WHAT TO PRODUCE
Answer with the exact lines of the following material from the one containing "3. Описание схемы ML-валидации" through the one containing "4. Описание структуры бейзлайна", both end lines included.

*** Opening of RECORDS FOR THIS TASK ***

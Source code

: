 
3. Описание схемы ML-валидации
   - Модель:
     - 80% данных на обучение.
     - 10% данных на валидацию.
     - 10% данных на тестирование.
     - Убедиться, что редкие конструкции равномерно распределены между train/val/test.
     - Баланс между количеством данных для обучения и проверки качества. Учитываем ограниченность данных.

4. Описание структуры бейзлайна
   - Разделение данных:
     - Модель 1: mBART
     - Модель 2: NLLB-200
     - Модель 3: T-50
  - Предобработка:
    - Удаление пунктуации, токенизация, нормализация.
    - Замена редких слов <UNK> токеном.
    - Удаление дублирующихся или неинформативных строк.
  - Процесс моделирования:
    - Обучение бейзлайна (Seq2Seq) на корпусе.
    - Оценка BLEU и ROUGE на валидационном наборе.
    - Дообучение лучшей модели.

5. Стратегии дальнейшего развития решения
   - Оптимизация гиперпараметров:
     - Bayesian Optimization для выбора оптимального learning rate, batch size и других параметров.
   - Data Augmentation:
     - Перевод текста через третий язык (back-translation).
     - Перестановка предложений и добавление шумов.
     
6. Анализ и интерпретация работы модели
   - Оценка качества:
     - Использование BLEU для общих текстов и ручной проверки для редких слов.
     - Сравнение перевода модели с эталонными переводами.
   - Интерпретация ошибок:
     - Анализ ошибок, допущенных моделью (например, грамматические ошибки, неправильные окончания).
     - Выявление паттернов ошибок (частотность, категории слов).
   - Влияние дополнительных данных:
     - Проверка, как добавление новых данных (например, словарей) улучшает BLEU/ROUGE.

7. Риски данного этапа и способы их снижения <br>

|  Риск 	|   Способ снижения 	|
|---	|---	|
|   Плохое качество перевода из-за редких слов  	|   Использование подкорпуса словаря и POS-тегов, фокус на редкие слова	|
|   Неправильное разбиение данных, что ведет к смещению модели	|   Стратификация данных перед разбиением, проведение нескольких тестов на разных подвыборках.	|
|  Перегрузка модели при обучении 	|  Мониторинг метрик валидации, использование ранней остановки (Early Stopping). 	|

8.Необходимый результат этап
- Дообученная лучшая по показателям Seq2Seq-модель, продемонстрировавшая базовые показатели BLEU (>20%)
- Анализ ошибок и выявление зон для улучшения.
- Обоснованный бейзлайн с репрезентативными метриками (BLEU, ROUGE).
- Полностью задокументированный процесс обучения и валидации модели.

*** Close of RECORDS FOR THIS TASK ***

TASK ANSWER
3. Описание схемы ML-валидации
   - Модель:
     - 80% данных на обучение.
     - 10% данных на валидацию.
     - 10% данных на тестирование.
     - Убедиться, что редкие конструкции равномерно распределены между train/val/test.
     - Баланс между количеством данных для обучения и проверки качества. Учитываем ограниченность данных.

4. Описание структуры бейзлайна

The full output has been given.